Integration by Substiution

Original post by Illidan2

Where's your working?

Reply 2

Sorry, it's mid-upload. You should see it in a minute or so. If you need any further clarity on what i've written, please let me know :smile:

Edit: It should now be visible on the imgur link

(edited 6 years ago)

Reply 3

Original post by Illidan2

Sorry, it's mid-upload. You should see it in a minute or so. If you need any further clarity on what i've written, please let me know :smile:

Edit: It should now be visible on the imgur link

u^2=e^x-2

does not mean that

2\dfrac{du}{dx} = e^x

. Instead, you should differentiate implicitly on the LHS. If this is C3, then just root both sides before differentiating.

Reply 4

the bear

you should get

2u*du/dx = e^x

Reply 5

I'm self-taught on the new spec, on the penultimate chapter of the year two pure maths book- I imagine this is the equivalent of C4 Integration. I did not realise it didn't mean that, I saw something like this in a solution earlier today and tried using it here, thinking it would make it easier for myself- I wish i'd square-rooted it like you said, as I would have if I hadn't tried that.

Reply 6

Original post by the bear

you should get

2u*du/dx = e^x

Yes, that's it! I meant 2u. >.>

Reply 7

Original post by Illidan2

Also this is wrong.

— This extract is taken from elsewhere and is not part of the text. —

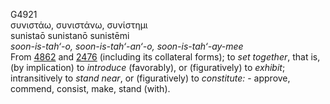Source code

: <body>
  <p>G4921<br>  συνιστάω, συνιστάνω, συνίστημι  <br> sunistaō  sunistanō  sunistēmi  <br><i>soon-is-tah‘-o,</i> <i>soon-is-tah‘-an‘-o,</i> <i>soon-is-tah‘-ay-mee </i><br>From <a href="g4862.htm">4862</a> and <a href="g2476.htm">2476</a> (including its collateral forms); to <i>set</i> <i>together</i>, that is, (by implication) to <i>introduce</i> (favorably), or (figuratively) to <i>exhibit</i>; intransitively to <i>stand</i> <i>near</i>, or (figuratively) to <i>constitute:</i> - approve, commend, consist, make, stand (with).<br></p>
 </body>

You cannot (a) magically take the reciprocal of the inside, and (b) apply the log integral like that.

(edited 6 years ago)

Reply 8

Original post by the bear

you should get

2u*du/dx = e^x

Aside from this, if I were to redo the entire thing in the way i've done it so far, only adjusting everything to accomodate for 2u*du/dx = e^xinstead of 2du/dx=e^x, will I still be able to reach the answer? I did some implicit differentiation the other day but i've only done it a few times and I can't remember exactly how it's done.

Reply 9

the bear

Original post by Illidan2

it comes out really quickly if you stick with your original method...

Reply 10

Original post by the bear

it comes out really quickly if you stick with your original method...

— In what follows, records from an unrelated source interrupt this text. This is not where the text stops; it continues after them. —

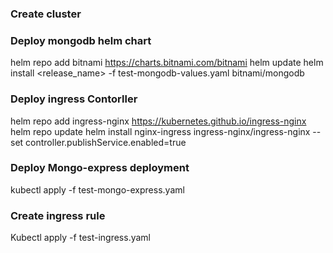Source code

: ### Create cluster
### Deploy mongodb helm chart
helm repo add bitnami https://charts.bitnami.com/bitnami
helm update
helm install <release_name> -f test-mongodb-values.yaml bitnami/mongodb

### Deploy ingress Contorller
helm repo add ingress-nginx https://kubernetes.github.io/ingress-nginx
helm repo update
helm install nginx-ingress ingress-nginx/ingress-nginx --set controller.publishService.enabled=true

### Deploy Mongo-express deployment
kubectl apply -f test-mongo-express.yaml

### Create ingress rule
Kubectl apply -f test-ingress.yaml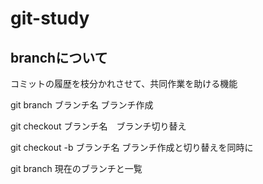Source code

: # git-study
## branchについて
コミットの履歴を枝分かれさせて、共同作業を助ける機能

git branch ブランチ名 ブランチ作成

git checkout ブランチ名　ブランチ切り替え

git checkout -b ブランチ名 ブランチ作成と切り替えを同時に

git branch 現在のブランチと一覧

When you say my original method, what are you referring to?

Reply 11

Original post by RDKGames

Also this is wrong. You cannot (a) magically take the reciprocal of the inside, and (b) apply the log integral like that.

Yeah. The reciprocal thing I can see now. As for the log application, if the integral of 1/x dx= ln |x| +c, can I not use it like that as long as I have the integral of 1 divided by a term?

(edited 6 years ago)

Reply 12

Original post by Illidan2

Yeah. The reciprocal thing I can see now. As for the log application, if 1/x dx= ln |x| +c, can I not use it like that as long as I have 1 divided by a term?

That's just one application of the main rule.

The main rule you need to know and be able to use is

\displaystyle \int \dfrac{f'(x)}{f(x)} .dx = \ln |f(x)|+c

. You do not have this form in your incorrect working anyway, so you cannot use the rule.

Reply 13

the bear

Original post by Illidan2

When you say my original method, what are you referring to?

the substitution

Reply 14

I thought my entire method WAS the substitution. I thought that once i'd got it into the correct form with u, I could substitute it back for the x-values and then compare with the form mentioned in the question to find a, b, c and d. I've confused myself now, it seems.

Reply 15

Original post by RDKGames

That's just one application of the main rule.

The main rule you need to know and be able to use is

\displaystyle \int \dfrac{f'(x)}{f(x)} .dx = \ln |f(x)|+c

. You do not have this form in your incorrect working anyway, so you cannot use the rule.

Yeah, i've seen the rule before. I've yet to commit it to memory, though. I'm now starting again to see if I can get anywhere with this.

Reply 16

Okay. So i've written out a few of the substitutions from the start again. Now, what should my approach be from here?

https://imgur.com/a/N2AOn

Edit: I know the differentiation is wrong. Via the chain rule, I should have a multiplier of 4 in there, too, right?

(edited 6 years ago)

Reply 17

Original post by Illidan2

\displaystyle \int_{\ln_3}^{\ln 4} \dfrac{e^{4x}}{e^x-2}.dx

Let

u^2 = e^x-2 \implies 2udu=e^x dx \implies dx = \dfrac{2u}{e^x}.du

So we have

\displaystyle \int_1^{\sqrt{2}} \dfrac{e^{4x}}{u^2} \cdot \frac{2u}{e^x} .du = 2\int_1^{\sqrt{2}} \frac{(u^2+2)^3}{u}.du = 2 \int_1^{\sqrt{2}} \frac{u^6+6u^4 +12 u^2 +8}{u}.du

Reply 18

Original post by RDKGames

\displaystyle \int_{\ln_3}^{\ln 4} \dfrac{e^{4x}}{e^x-2}.dx

Let

u^2 = e^x-2 \implies 2udu=e^x dx \implies dx = \dfrac{2u}{e^x}.du

So we have

\displaystyle \int_1^{\sqrt{2}} \dfrac{e^{4x}}{u^2} \cdot \frac{2u}{e^x} .du = 2\int_1^{\sqrt{2}} \frac{(u^2+2)^3}{u}.du = 2 \int_1^{\sqrt{2}} \frac{u^6+6u^4 +12 u^2 +8}{u}.du

I see exactly how that works, except for one thing- I don't know why the integral is equal to 2. Could you explain?

Oh, and how did you go from the third-to-last step to the penultimate step? I can see that you've binomially expanded to get the last step from the penultimate step, but I can't see how you got the fraction you have in the penultimate step in the first place.

(edited 6 years ago)

Reply 19